In grave pericolo l’intera economia statunitense, problemi anche per gli istituti “troppo grandi per fallire”. Il 25% del settore bancario non ha fatto profitti durante il secondo trimestre

E’ come un polifemo accecato. Enorme ma fragile. Aveva sviluppato in maniera abnorme nella sua crescita impazzita un solo occhio, quello finanziario, e ancora adesso per questo rischia di morire. Anzi di fallire. Il sistema economico americano corre un pericolo mortale: sono a rischio fallimento, sono ancora aumentate, 416 banche. La Federal Deposit Insurance Corporation (Fdic), l’agenzia federale che garantisce la sicurezza dei depositi, ha redatto una lista sull’aumento del numero delle banche problematiche, aggiornata al secondo trimestre 2009: 416 istituti bancari per un capitale totale di 299,8 miliardi di dollari rispetto alle 305 banche e 220 miliardi del trimestre precedente. Ma non è finito il conto del funerale: le banche hanno registrato perdite per 3,7 miliardi nel secondo trimestre rispetto ai 7,6 miliardi di profitti del primo trimestre, soprattutto a causa dei costi provocati dall’aumento dei livelli di titoli nocivi e dalla perdita di valore delle proprietà.

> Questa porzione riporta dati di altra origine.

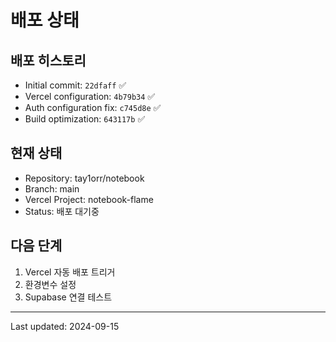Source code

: # 배포 상태

## 배포 히스토리

- Initial commit: `22dfaff` ✅
- Vercel configuration: `4b79b34` ✅
- Auth configuration fix: `c745d8e` ✅
- Build optimization: `643117b` ✅

## 현재 상태

- Repository: tay1orr/notebook
- Branch: main
- Vercel Project: notebook-flame
- Status: 배포 대기중

## 다음 단계

1. Vercel 자동 배포 트리거
2. 환경변수 설정
3. Supabase 연결 테스트

---
Last updated: 2024-09-15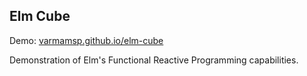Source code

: ## Elm Cube

Demo: [varmamsp.github.io/elm-cube](varmamsp.github.io/elm-cube/)

Demonstration of Elm's Functional Reactive Programming capabilities.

A completare il quadro della fragilità estrema del settore, secondo gli studi della Fdic, un altro dato preoccupante: il 25% non ha fatto profitti durante il secondo trimestre, anche se in presenza di un miglioramento complessivo dei livelli dei capitali.
Grande preoccupazione, quindi, del super ministro del Tesoro Timothy Geithner. Troppe istituzioni finanziarie di dimensioni ridotte posano su mutui commerciali di dimensioni significative. Per Sheila Bar, titolare della Fdic, la la debolezza del settore bancario “non sono più i mutui residenziali ma quelli di tipo commerciale che sono stati colpiti duramente dalla recessione”.

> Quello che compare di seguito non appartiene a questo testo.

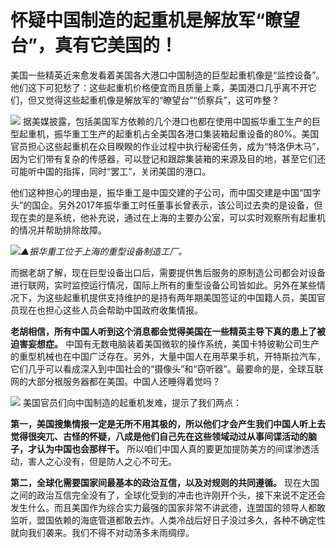 # 怀疑中国制造的起重机是解放军“瞭望台”，真有它美国的！

美国一些精英近来愈发看着美国各大港口中国制造的巨型起重机像是“监控设备”。他们这下可犯愁了：这些起重机价格便宜而且质量上乘，美国港口几乎离不开它们，但又觉得这些起重机像是解放军的“瞭望台”“侦察兵”，这可咋整？

![](https://inews.gtimg.com/newsapp_bt/0/15715993768/1000)
据美媒披露，包括美国军方依赖的几个港口也都在使用中国振华重工生产的巨型起重机，振华重工生产的起重机占全美国各港口集装箱起重设备的80%。美国官员担心这些起重机在众目睽睽的作业过程中执行秘密任务，成为“特洛伊木马”，因为它们带有复杂的传感器，可以登记和跟踪集装箱的来源及目的地，甚至它们还可能听中国的指挥，同时“罢工”，关闭美国的港口。

他们这种担心的理由是，振华重工是中国交建的子公司，而中国交建是中国“国字头”的国企。另外2017年振华重工时任董事长曾表示，该公司过去卖的是设备，但现在卖的是系统，他补充说，通过在上海的主要办公室，可以实时观察所有起重机的情况并帮助排除故障。

![](https://inews.gtimg.com/newsapp_bt/0/15715993771/1000)_▲振华重工位于上海的重型设备制造工厂。_

而据老胡了解，现在巨型设备出口后，需要提供售后服务的原制造公司都会对设备进行联网，实时监控运行情况，国际上所有的重型设备公司皆如此。另外在某些情况下，为这些起重机提供支持维护的是持有两年期美国签证的中国籍人员，美国官员现在也担心这些人员会帮助中国政府收集情报。

**老胡相信，所有中国人听到这个消息都会觉得美国在一些精英主导下真的患上了被迫害妄想症。**
中国有无数电脑装着美国微软的操作系统，美国卡特彼勒公司生产的重型机械也在中国广泛存在。另外，大量中国人在用苹果手机，开特斯拉汽车，它们几乎可以看成深入到中国社会的“摄像头”和“窃听器”。最要命的是，全球互联网的大部分根服务器都在美国。中国人还睡得着觉吗？

![](https://inews.gtimg.com/newsapp_bt/0/15715993774/1000)
美国官员们向中国制造的起重机发难，提示了我们两点：

**第一，美国搜集情报一定是无所不用其极的，所以他们才会产生我们中国人听上去觉得很突兀、古怪的怀疑，八成是他们自己先在这些领域动过从事间谍活动的脑子，才认为中国也会那样干。**
所以咱们中国人真的要更加提防美方的间谍渗透活动，害人之心没有，但是防人之心不可无。

**第二，全球化需要国家间最基本的政治互信，以及对规则的共同遵循。**
现在大国之间的政治互信完全没有了，全球化受到的冲击也许刚开个头，接下来说不定还会发生什么。而且美国作为综合实力最强的国家非常不讲武德，连盟国的领导人都敢监听，盟国依赖的海底管道都敢去炸。人类冷战后好日子没过多久，各种不确定性就向我们袭来。我们不得不对动荡多未雨绸缪。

Gli analisti prevedono che il settore stia andando verso una nuova fase di deterioramento. Nel 2009 sono già fallite 81 banche rispetto alle 25 del 2008 e alle tre del 2007.
Ma si è aperto anche un altro varco nella trincea della crisi americana. Il grande rebus, l’ossimoro finanziario è quello delle “banche troppo grandi per fallire”. Chissà quali risorse ancora richiederanno all’Amministrazione Obama, se mai ne possegga a sufficienza. Mentre Barack lancia i primi segnali di speranza di fuoriuscita dalla recessione, e vuole affrontare il tabù della società americana, la riforma sanitaria, si stende la grande ombra della dimensione imponente degli istituti bancari, troppo grandi come gli enormi Suv dai folli consumi che attraversano gli Stati Uniti: fu una delle cause alla base della crisi d’autunno del 2008. Il governo USA si svenò senza ritegno, sembrava l’unica soluzione per cercare di salvarle dal fallimento. Ma la crisi che asciuga, stringe, riassetta, cerca strumenti più agili e trasparenti, qui sembra non avere effetti positivi sull’elefantiasi bancaria. Le grandi banche hanno oggi dimensioni maggiori rispetto a un anno fa: Jp Morgan Chase possiede oltre il 10% dei depositi dell’intera nazione, come Bank of America e la californiana Wells Fargo. Questi tre mostri, insieme a Citigroup (stava annegando miseramente e fu salvata an-ch’essa dalla manina generosa dell’intervento pubblico), emettono il 50% dei mutui e due terzi delle carte di credito. Qual è il problema che alimenta la crisi ed è addirittura peggiorato?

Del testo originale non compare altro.